Criticism of Trump and vigorous efforts to remove him are vitally necessary, but piling on personal insults adds unnecessary fuel to the fire.
It began as an irreverent stunt during Donald Trump’s 2018 visit to
London, a helium-filled swirl of yellow hair atop an obese, orange,
diaper-clad Trump, his small hands clutching a phone. After a brief nap,
Baby Trump has been pressed into service as the unofficial mascot of
the anti-Trump resistance, with at least nine appearances in the United
States so far.
It’s easy and gratifying to insult Trump. He offers a daily smorgasbord of contemptible
flaws to feast upon. And he dishes out as good as he gets, his Twitter feed a
virtual firing range of baseless, crude and bigoted put-downs. Mocking him as a
fat, tantruming baby may seem a fitting and well-deserved counterattack, one
that is orders of magnitude less terrible than the many acts of cruelty Trump
has perpetrated.
The Baby Trump blimp, however, is emblematic of the counterproductive manner in which
the left too often registers our very justified outrage.
To start with, there’s the body shaming. Hardly a day goes by without
Trump’s body size, shape and color being ridiculed as grotesque. Body
shaming is a form of bullying that isn’t any less cruel when done to
people we don’t like. Even though Trump is the target, the blimp
stigmatizes every person with bodies deemed too fat by our
thinness-obsessed culture, much like the atrociously cruel and classist —
yet wildly popular — People of Walmart website, which lampoon unsuspecting shoppers with
shabby clothes, fat asses and other “white trash” offenses. Sizeism is
one of the few forms of bigotry still tolerated by mainstream society.
Why do we perpetuate it?
Spectacles of leftist schadenfreude paint us into a hypocritical
corner, as was pointed out to me by a conservative woman I met at a
cross-partisan dialogue.
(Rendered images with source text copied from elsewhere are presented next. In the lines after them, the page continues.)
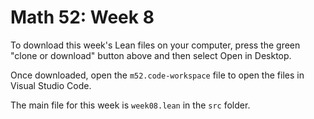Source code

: # Math 52: Week 8

To download this week's Lean files on your computer, press the green "clone or download" button above and then select Open in Desktop.

Once downloaded, open the `m52.code-workspace` file to open the files in Visual Studio Code.

The main file for this week is `week08.lean` in the `src` folder.
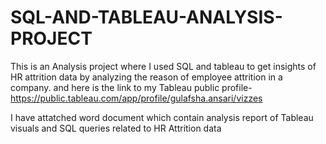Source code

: # SQL-AND-TABLEAU-ANALYSIS-PROJECT
This is an Analysis project where I used SQL and tableau to get insights of  HR attrition data  by analyzing the reason of employee attrition in a company.
and here is the link to my Tableau public profile- https://public.tableau.com/app/profile/gulafsha.ansari/vizzes

I have attatched word document which contain analysis report of Tableau visuals and SQL queries related to HR Attrition data
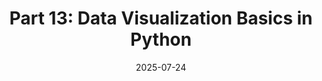 ---
title: "Part 13: Data Visualization Basics in Python"
date: 2025-07-24
description: "Create effective data visualizations using Matplotlib and Seaborn. Learn to make various plot types, customize their appearance, and save your figures for reports and presentations."
tags: ["python", "data visualization", "matplotlib", "seaborn", "plotting", "charts", "graphs"]
categories: ["Python Series"]
series: ["Python Mastery"]
series_order: 13
showToc: true
TocOpen: false
draft: false
weight: 13
cover:
    image: "images/python-series/part13-cover.jpg"
    alt: "Python Data Visualization"
    caption: "Creating effective visualizations with Python"
    relative: false
---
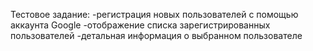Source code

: Тестовое задание:
-регистрация новых пользователей с помощью аккаунта Google
-отображение списка зарегистрированных пользователей
-детальная информация о выбранном пользователе
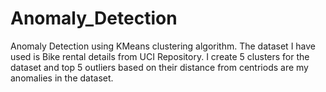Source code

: # Anomaly_Detection
Anomaly Detection using KMeans clustering algorithm. The dataset I have used is Bike rental details from UCI Repository. I create 5 clusters for the dataset and top 5 outliers based on their distance from centriods are my anomalies in the dataset.
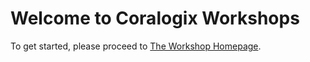 # Welcome to Coralogix Workshops

To get started, please proceed to [The Workshop Homepage](https://coralogix.github.io/workshops/).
To put it in crass, realpolitik terms, cruelty
damages our brand. It prompts the public to fixate on our
ugliness instead of the dastardly policies of the Trump administration.
Furthermore, it perpetuates the us-versus-them divisiveness that adult
Trump so masterfully leverages to his advantage. (One of his supporters recently slashed a Baby Trump balloon with a razor blade in a self-proclaimed act of “good versus evil.”
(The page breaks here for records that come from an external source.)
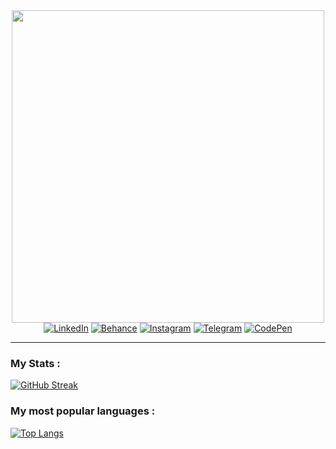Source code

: <div id = "header" align = "center">
  <img src = "https://media.giphy.com/media/3o7aCZi4OA1WRIenZK/giphy.gif" width = "500"/>
  <div id="badges">
    <a href="https://www.linkedin.com/in/itsassha/" target="_blank"><img src="https://img.shields.io/badge/LinkedIn-%230077B5.svg?&style=flat-square&logo=linkedin&logoColor=white" alt="LinkedIn"></a>
    <a href="https://www.behance.net/itsassha" target="_blank"><img src="https://img.shields.io/badge/Behance-%231769FF.svg?&style=flat-square&logo=behance&logoColor=white" alt="Behance"></a>
    <a href="https://www.instagram.com/twilighttripwalk/" target="_blank"><img src="https://img.shields.io/badge/Instagram-%23E4405F.svg?&style=flat-square&logo=instagram&logoColor=white" alt="Instagram"></a>
    <a href="https://t.me/itsassha/" target="_blank"><img src="https://img.shields.io/badge/Telegram-%23000000.svg?&style=flat-square&logo=telegram&logoColor=white" alt="Telegram"></a>
    <a href="https://codepen.io/itsassha" target="_blank"><img src="https://img.shields.io/badge/CodePen-%23000000.svg?&style=flat-square&logo=codepen&logoColor=white" alt="CodePen"></a>
</div>
</div>

---
### My Stats :
[![GitHub Streak](http://github-readme-streak-stats.herokuapp.com?user=itsassha&theme=dark&hide_border=true&border_radius=5&date_format=j%20M%5B%20Y%5D&background=FFFFFF00)](https://git.io/streak-stats)
### My most popular languages :
[![Top Langs](https://github-readme-stats.vercel.app/api/top-langs/?username=itsassha&layout=compact&theme=midnight-purple&)](https://github.com/anuraghazra/github-readme-stats)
Like any skillful demagogue, Trump has forged a counterfeit bond with his base, a bond
premised on a shared victimhood narrative of lost honor and wounded pride. What
I’ve learned from conservatives over the past two years is that Trump supporters
perceive an attack on him as an attack on themselves — those high and mighty
liberal elites are not only smugly self-righteous, they’re mean, they hate
us, we are under siege and must protect our tribe and our
leader Trump.
Conservative journalist Rod Dreher has written that, when Trump goes off the rails, his voters justify
their support by saying to themselves, “He may be a fool, but he’s our
fool.” Liberal mockery of Trump’s copious flaws only serves to entrench
their loyalty and bolster Trump’s persecution narrative.
As has been amply documented, partisan (some call it “tribal”) polarization has reached a
deleterious extreme in the United States, leading people to form knee-jerk
partisan opinions instead of reflecting on the merits of contentious issues.
Social psychologist Jonathan Haidt told National Affairs that, when
we attempt to rationalize our partisan bias, we get rewarded with a highly
pleasurable hit of dopamine. It feels good to belong to our team, our party,
our tribe, and if tribal membership requires that we denigrate the “other”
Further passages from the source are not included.